Dataset entries:

== Segment start ==

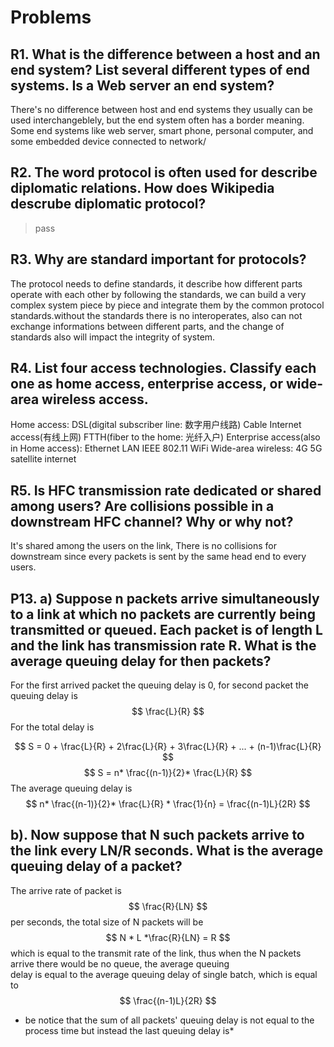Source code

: # Problems   

## R1. What is the difference between a host and an end system? List several different types of end systems. Is a Web server an end system?

There's no difference between host and end systems they usually can be used interchangeblely, but the end system often has a border meaning.
Some end systems like web server, smart phone, personal computer, and some embedded device connected to network/

## R2. The word protocol is often used for describe diplomatic relations. How does Wikipedia descrube diplomatic protocol?
> pass

## R3. Why are standard important for protocols?
The protocol needs to define standards, it describe how different parts operate with each other by following the standards, we can build a very complex system piece by piece and integrate them by the common protocol standards.without the standards there is no interoperates, also can not exchange informations between different parts, and the change of standards also will impact the integrity of system.

## R4. List four access technologies. Classify each one as home access, enterprise access, or wide-area wireless access.
Home access:
    DSL(digital subscriber line: 数字用户线路)
    Cable Internet access(有线上网)
    FTTH(fiber to the home: 光纤入户)
Enterprise access(also in Home access):
    Ethernet LAN
    IEEE 802.11 WiFi
Wide-area wireless:
    4G
    5G
    satellite internet

## R5. Is HFC transmission rate dedicated or shared among users? Are collisions possible in a downstream HFC channel? Why or why not?
It's shared among the users on the link, There is no collisions for downstream since every packets is sent by the same head end to every users.

## P13. a) Suppose n packets arrive simultaneously to a link at which no packets are currently being transmitted or queued. Each packet is of length L and the link has transmission rate R. What is the average queuing delay for then packets?   

For the first arrived packet the queuing delay is 0, for second packet the queuing delay is    
$$
\frac{L}{R}
$$
For the total delay is   

$$
S = 0 + \frac{L}{R} + 2\frac{L}{R} + 3\frac{L}{R} + ... + (n-1)\frac{L}{R} 
$$
$$
S = n* \frac{(n-1)}{2}* \frac{L}{R}
$$
The average queuing delay is   
$$
n* \frac{(n-1)}{2}* \frac{L}{R} * \frac{1}{n} = \frac{(n-1)L}{2R}
$$

## b). Now suppose that N such packets arrive to the link every LN/R seconds. What is the average queuing delay of a packet?   
The arrive rate of packet is   
$$
\frac{R}{LN}
$$
per seconds, the total size of N packets will be   
$$
N * L *\frac{R}{LN} = R
$$
which is equal to the transmit rate of the link, thus when the N packets arrive there would be no queue, the average queuing    
delay is equal to the average queuing delay of single batch, which is equal to   
$$
 \frac{(n-1)L}{2R}
$$
- be notice that the sum of all packets' queuing delay is not equal to the process time but instead the last queuing delay is*   
  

== Segment end ==

| Task requirements |
Return all of the entries exactly as written, but drop any pictures they hold.

| Final answer |
Source code

: # Problems   

## R1. What is the difference between a host and an end system? List several different types of end systems. Is a Web server an end system?

There's no difference between host and end systems they usually can be used interchangeblely, but the end system often has a border meaning.
Some end systems like web server, smart phone, personal computer, and some embedded device connected to network/

## R2. The word protocol is often used for describe diplomatic relations. How does Wikipedia descrube diplomatic protocol?
> pass

## R3. Why are standard important for protocols?
The protocol needs to define standards, it describe how different parts operate with each other by following the standards, we can build a very complex system piece by piece and integrate them by the common protocol standards.without the standards there is no interoperates, also can not exchange informations between different parts, and the change of standards also will impact the integrity of system.

## R4. List four access technologies. Classify each one as home access, enterprise access, or wide-area wireless access.
Home access:
    DSL(digital subscriber line: 数字用户线路)
    Cable Internet access(有线上网)
    FTTH(fiber to the home: 光纤入户)
Enterprise access(also in Home access):
    Ethernet LAN
    IEEE 802.11 WiFi
Wide-area wireless:
    4G
    5G
    satellite internet

## R5. Is HFC transmission rate dedicated or shared among users? Are collisions possible in a downstream HFC channel? Why or why not?
It's shared among the users on the link, There is no collisions for downstream since every packets is sent by the same head end to every users.

## P13. a) Suppose n packets arrive simultaneously to a link at which no packets are currently being transmitted or queued. Each packet is of length L and the link has transmission rate R. What is the average queuing delay for then packets?   

For the first arrived packet the queuing delay is 0, for second packet the queuing delay is    
$$
\frac{L}{R}
$$
For the total delay is   

$$
S = 0 + \frac{L}{R} + 2\frac{L}{R} + 3\frac{L}{R} + ... + (n-1)\frac{L}{R} 
$$
$$
S = n* \frac{(n-1)}{2}* \frac{L}{R}
$$
The average queuing delay is   
$$
n* \frac{(n-1)}{2}* \frac{L}{R} * \frac{1}{n} = \frac{(n-1)L}{2R}
$$

## b). Now suppose that N such packets arrive to the link every LN/R seconds. What is the average queuing delay of a packet?   
The arrive rate of packet is   
$$
\frac{R}{LN}
$$
per seconds, the total size of N packets will be   
$$
N * L *\frac{R}{LN} = R
$$
which is equal to the transmit rate of the link, thus when the N packets arrive there would be no queue, the average queuing    
delay is equal to the average queuing delay of single batch, which is equal to   
$$
 \frac{(n-1)L}{2R}
$$
- be notice that the sum of all packets' queuing delay is not equal to the process time but instead the last queuing delay is*   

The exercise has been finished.